§ **WORK REQUIRED**
Below are some records; output exactly the lines from the line with "Чтобы исключить определенные" to the line with "копий общих папок.<BR><BR>", both ends kept, and nothing more.

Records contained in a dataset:
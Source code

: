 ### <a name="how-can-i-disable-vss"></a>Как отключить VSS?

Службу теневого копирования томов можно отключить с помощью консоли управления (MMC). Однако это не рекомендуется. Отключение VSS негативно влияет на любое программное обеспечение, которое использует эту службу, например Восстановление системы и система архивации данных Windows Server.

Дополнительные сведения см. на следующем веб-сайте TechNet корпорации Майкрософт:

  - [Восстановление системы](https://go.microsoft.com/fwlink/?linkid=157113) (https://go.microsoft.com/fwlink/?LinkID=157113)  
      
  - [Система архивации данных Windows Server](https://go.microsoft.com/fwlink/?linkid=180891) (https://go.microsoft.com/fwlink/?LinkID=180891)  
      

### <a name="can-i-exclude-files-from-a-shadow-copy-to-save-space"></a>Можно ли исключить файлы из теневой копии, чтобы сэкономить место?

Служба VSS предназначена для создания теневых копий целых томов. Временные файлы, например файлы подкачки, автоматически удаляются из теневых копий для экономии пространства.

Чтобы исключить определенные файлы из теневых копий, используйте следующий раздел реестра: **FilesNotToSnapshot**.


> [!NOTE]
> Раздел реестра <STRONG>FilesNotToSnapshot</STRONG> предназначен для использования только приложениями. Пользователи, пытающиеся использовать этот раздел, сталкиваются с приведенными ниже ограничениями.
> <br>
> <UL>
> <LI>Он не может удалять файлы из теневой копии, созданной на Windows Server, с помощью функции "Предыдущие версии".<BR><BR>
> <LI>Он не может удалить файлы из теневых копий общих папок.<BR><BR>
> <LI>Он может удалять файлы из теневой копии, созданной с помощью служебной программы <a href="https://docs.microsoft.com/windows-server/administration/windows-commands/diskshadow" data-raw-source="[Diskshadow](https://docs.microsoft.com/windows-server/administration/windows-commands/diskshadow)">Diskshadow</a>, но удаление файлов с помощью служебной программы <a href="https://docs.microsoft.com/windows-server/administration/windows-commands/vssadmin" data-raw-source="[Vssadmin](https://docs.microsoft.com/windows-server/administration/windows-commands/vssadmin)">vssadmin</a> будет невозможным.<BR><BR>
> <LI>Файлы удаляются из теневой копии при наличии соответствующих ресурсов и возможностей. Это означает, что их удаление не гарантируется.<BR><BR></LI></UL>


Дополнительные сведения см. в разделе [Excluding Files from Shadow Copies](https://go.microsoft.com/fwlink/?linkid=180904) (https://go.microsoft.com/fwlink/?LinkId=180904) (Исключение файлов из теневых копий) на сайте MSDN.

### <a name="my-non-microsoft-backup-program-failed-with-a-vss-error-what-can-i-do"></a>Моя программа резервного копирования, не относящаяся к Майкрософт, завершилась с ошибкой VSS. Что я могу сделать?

§ **TASK OUTPUT**
Чтобы исключить определенные файлы из теневых копий, используйте следующий раздел реестра: **FilesNotToSnapshot**.


> [!NOTE]
> Раздел реестра <STRONG>FilesNotToSnapshot</STRONG> предназначен для использования только приложениями. Пользователи, пытающиеся использовать этот раздел, сталкиваются с приведенными ниже ограничениями.
> <br>
> <UL>
> <LI>Он не может удалять файлы из теневой копии, созданной на Windows Server, с помощью функции "Предыдущие версии".<BR><BR>
> <LI>Он не может удалить файлы из теневых копий общих папок.<BR><BR>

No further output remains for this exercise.